'Tis Pity She's a Whore
In one some of his final words to Annabella, Giovanni makes an interesting claim; he says, "If ever aftertimes should hear / Of our fast-knit affections, though perhaps / The laws of conscience and of civil use / May justly blame us, yet when they but know / Our loves, that love will wipe away that rigor / Which would in other incests be abhorred" (5.5.68-73). In a sense, love will conquer, or at least be an apologia for, all social prohibitions to their particular incest. However, as Katherine Maus points out in her introduction, Giovanni and Annabella’s love cannot prevent the intrusion of the social world and their lives end disastrously. This brings to mind a point Jonathan Dollimore makes in his introduction to Radical Tragedy. Specifically, though it would seem that the play gives voice to the threat of incest then contains that threat, there is something more sinister going on; incest is not the real threat, it veils the political machinations that reward cruelty as a way of maintaining social hegemony.
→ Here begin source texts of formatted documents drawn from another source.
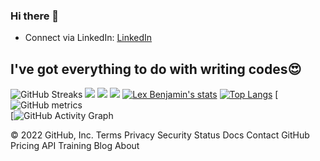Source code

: ### Hi there 👋

<!--
**theboybreyy/theboybreyy** is a ✨ _special_ ✨ repository because its `README.md` (this file) appears on your GitHub profile.

Here are some ideas to get you started:

- 🔭 I’m currently working on a web application, éxplore, which is an online  mart to help every household with product ordering and delivery.
- 🌱 I’m currently learning  Mobile App development with Native Android using Java, Python,  UI/UX Design, Kotlin
- 🌱 I recently created the  Manual Registration Portal for my department : https://suspicious-austin-f6a8e3.netlify.app/ and yet to do more..
- 👯 I’m looking to collaborate on any project including Mobile App development, Web app designing and development or even ethical hacking or cyber security.
- 🤔 I’m looking for help with advancing my codes and learning soemthing new. I seriously would love to learn cyber security.
- 💬 Ask me about solving problems and probing innovative ideas through the TECH space as I find it very exhilirating..
- 📫 How to reach me: 709bjs@gmail.com or by phone as +233 (0) 209 - 685 - 612 and all socail platfroms as @bibabrey
- 😄 Pronouns: The Boy 💢🤑
- 🦾 Computer languages I can speak?,English, Javascript, JAVA, C++ - HTML CSS (cant be counted but...well..yeah)
- ⚡ Fun facts: Listiening to Musics🎧🎵 & Surfing the internet🌎🌐 
- 🌌 Proficiently Skilled in - (Web Development and web Design )
-->

- Connect via LinkedIn: <a href = "https://www.linkedin.com/in/alex-benjamin-essilfie-7b9985230/" target = "_blank">LinkedIn</a>

## **I've got everything to do with writing codes😍**
![GitHub Streaks](http://github-readme-streak-stats.herokuapp.com?user=theboybreyy&theme=dracula&hide_border=true)
![](https://github-profile-summary-cards.vercel.app/api/cards/profile-details?username=theboybreyy&theme=github_dark)
![](https://github-profile-summary-cards.vercel.app/api/cards/repos-per-language?username=theboybreyy&theme=github_dark)
![](https://github-profile-summary-cards.vercel.app/api/cards/most-commit-language?username=theboybreyy&theme=github_dark)
[![Lex Benjamin's stats](https://github-readme-stats.vercel.app/api?username=theboybreyy&show_icons=true&theme=github_dark)](https://github.com/theboybreyy)
[![Top Langs](https://github-readme-stats.vercel.app/api/top-langs/?username=theboybreyy&layout=compact&langs_count=10&theme=github_dark&hide_border=true&count-private=true)](https://github.com/theboybreyy)
[![GitHub metrics](https://metrics.lecoq.io/theboybreyy)  
[![GitHub Activity Graph](https://activity-graph.herokuapp.com/graph?username=theboybreyy&theme=dracula)  

<!-- éxplore Showcase -->


 
© 2022 GitHub, Inc.
Terms
Privacy
Security
Status
Docs
Contact GitHub
Pricing
API
Training
Blog
About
In Dollimore’s words, does this play evince a “subversive knowledge of political domination” (xxi)? In this respect, what do we make of the kind of character that Vasques is? Or of the Cardinal who seems lenient in his pronouncing banishment? Or is the bloody end of this tale just a show of growing anxiety with regard to England’s political climate?
The Changeling
This play runs its course within three distinct institutions of social control: the castle home of Vermandero, Alibius’s insane asylum, and the less tangible institution of marriage (though the first scene does happen in a temple). As I tried (perhaps unsuccessfully) to sketch in my question above, what seems to be the culprit, the threat to society, is not what we first think it is. In The Changeling, all three institutions fail to prohibit acts of change, violence, and sexual taboo. However, the curious attempt to reclaim marriage at the end of the play, as Engle points out, seems rushed. Is marriage the real social threat in this play? Do Middleton and Rowley’s include this promise by Alibius in order to underline a certain sense of absurdity to this third estate? Or would it more profit the reader to understand this as a kind of metaphysical truth that is allowed to exist in the fragmented world of tragedy?